[Records to process Boundary: Start]

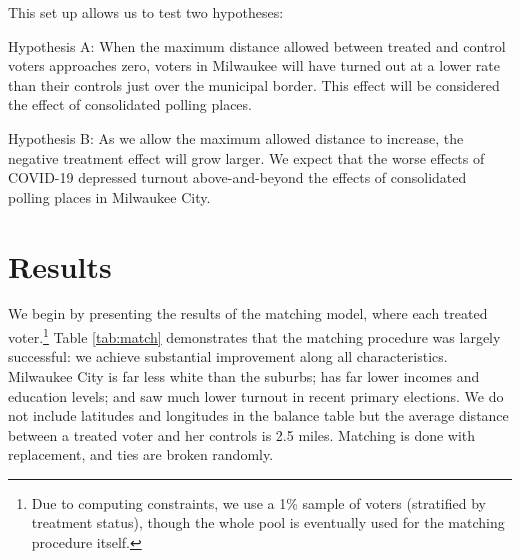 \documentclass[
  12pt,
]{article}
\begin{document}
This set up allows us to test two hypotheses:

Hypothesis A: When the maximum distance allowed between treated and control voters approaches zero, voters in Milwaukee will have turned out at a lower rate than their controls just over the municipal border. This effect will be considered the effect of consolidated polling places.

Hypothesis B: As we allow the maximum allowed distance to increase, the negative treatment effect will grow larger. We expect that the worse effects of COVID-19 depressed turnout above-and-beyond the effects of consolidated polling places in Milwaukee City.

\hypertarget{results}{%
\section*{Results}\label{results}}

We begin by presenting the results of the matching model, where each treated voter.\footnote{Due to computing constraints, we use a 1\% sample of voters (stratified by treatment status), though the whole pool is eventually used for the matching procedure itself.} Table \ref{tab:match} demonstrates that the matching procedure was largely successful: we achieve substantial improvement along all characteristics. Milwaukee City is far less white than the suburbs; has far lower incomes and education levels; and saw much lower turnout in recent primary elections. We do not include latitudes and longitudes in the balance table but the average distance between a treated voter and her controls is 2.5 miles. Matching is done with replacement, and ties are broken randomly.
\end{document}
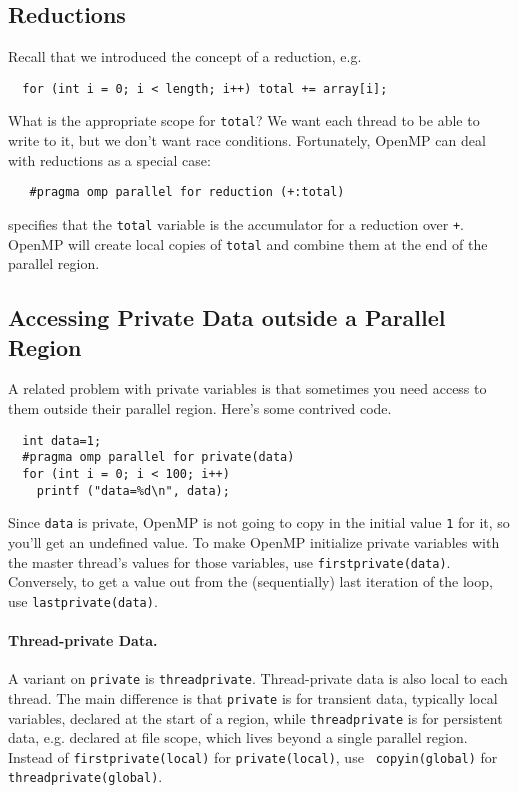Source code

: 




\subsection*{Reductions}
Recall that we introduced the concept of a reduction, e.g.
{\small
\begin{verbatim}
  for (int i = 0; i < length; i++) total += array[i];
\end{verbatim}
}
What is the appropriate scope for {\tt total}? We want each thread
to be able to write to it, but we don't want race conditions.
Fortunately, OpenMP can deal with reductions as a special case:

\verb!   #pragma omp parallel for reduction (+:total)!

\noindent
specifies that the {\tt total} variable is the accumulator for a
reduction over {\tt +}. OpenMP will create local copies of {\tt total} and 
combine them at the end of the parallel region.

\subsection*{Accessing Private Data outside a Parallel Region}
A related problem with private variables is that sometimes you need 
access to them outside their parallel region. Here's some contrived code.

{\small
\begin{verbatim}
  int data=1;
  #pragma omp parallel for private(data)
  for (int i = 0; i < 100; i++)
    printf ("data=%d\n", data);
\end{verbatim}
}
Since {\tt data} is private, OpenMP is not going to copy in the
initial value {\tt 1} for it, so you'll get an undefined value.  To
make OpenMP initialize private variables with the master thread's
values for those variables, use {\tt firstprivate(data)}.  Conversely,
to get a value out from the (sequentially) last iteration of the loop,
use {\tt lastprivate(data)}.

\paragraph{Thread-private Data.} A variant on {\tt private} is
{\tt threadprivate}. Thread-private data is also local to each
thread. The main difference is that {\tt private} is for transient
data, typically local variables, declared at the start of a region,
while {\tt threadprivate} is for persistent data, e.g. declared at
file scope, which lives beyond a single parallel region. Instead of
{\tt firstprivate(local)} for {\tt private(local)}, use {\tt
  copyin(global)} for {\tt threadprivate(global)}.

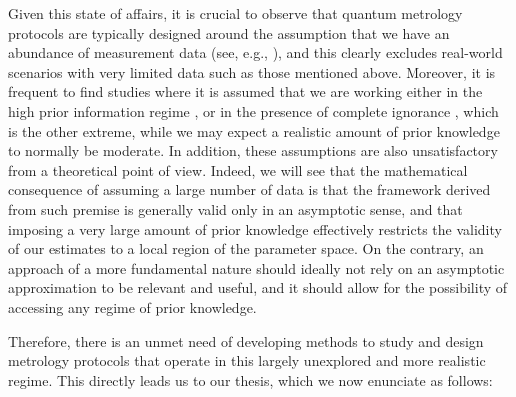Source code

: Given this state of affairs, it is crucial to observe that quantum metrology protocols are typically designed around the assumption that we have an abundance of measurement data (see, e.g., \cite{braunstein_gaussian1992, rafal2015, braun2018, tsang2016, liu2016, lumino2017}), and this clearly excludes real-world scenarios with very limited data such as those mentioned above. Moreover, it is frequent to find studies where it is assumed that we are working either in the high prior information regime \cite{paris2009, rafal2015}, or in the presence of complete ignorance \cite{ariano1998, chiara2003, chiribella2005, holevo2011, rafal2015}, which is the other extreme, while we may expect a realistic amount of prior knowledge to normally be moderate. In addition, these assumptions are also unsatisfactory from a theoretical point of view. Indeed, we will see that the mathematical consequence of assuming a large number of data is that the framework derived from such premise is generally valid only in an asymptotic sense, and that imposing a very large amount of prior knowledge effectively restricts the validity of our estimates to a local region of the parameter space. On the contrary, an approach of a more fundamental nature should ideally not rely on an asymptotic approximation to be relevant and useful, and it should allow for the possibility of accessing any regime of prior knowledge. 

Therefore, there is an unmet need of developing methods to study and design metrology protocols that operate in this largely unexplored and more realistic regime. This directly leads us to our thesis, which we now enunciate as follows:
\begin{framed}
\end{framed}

[Records to process Boundary: End]

Activity: Check every line of the records, and copy the ones that hold the word "scope".

Reply:
What is the appropriate scope for {\tt total}? We want each thread
file scope, which lives beyond a single parallel region. Instead of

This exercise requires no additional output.